▶ Exercise
Keep every word of the listing and reproduce it exactly, but set aside any image found there.

——

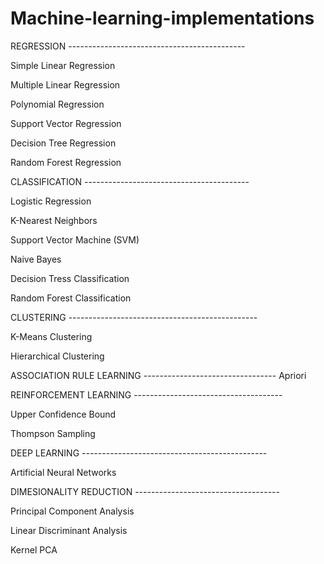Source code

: # Machine-learning-implementations

REGRESSION --------------------------------------------

Simple Linear Regression

Multiple Linear Regression

Polynomial Regression

Support Vector Regression

Decision Tree Regression

Random Forest Regression

CLASSIFICATION -----------------------------------------

Logistic Regression

K-Nearest Neighbors

Support Vector Machine (SVM)

Naive Bayes

Decision Tress Classification

Random Forest Classification

CLUSTERING -----------------------------------------------

K-Means Clustering

Hierarchical Clustering

ASSOCIATION RULE LEARNING ---------------------------------
Apriori

REINFORCEMENT LEARNING -------------------------------------

Upper Confidence Bound

Thompson Sampling

DEEP LEARNING ----------------------------------------------

Artificial Neural Networks

DIMESIONALITY REDUCTION ------------------------------------

Principal Component Analysis

Linear Discriminant Analysis

Kernel PCA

——

▶ Written solution
Source code

: # Machine-learning-implementations

REGRESSION --------------------------------------------

Simple Linear Regression

Multiple Linear Regression

Polynomial Regression

Support Vector Regression

Decision Tree Regression

Random Forest Regression

CLASSIFICATION -----------------------------------------

Logistic Regression

K-Nearest Neighbors

Support Vector Machine (SVM)

Naive Bayes

Decision Tress Classification

Random Forest Classification

CLUSTERING -----------------------------------------------

K-Means Clustering

Hierarchical Clustering

ASSOCIATION RULE LEARNING ---------------------------------
Apriori

REINFORCEMENT LEARNING -------------------------------------

Upper Confidence Bound

Thompson Sampling

DEEP LEARNING ----------------------------------------------

Artificial Neural Networks

DIMESIONALITY REDUCTION ------------------------------------

Principal Component Analysis

Linear Discriminant Analysis

Kernel PCA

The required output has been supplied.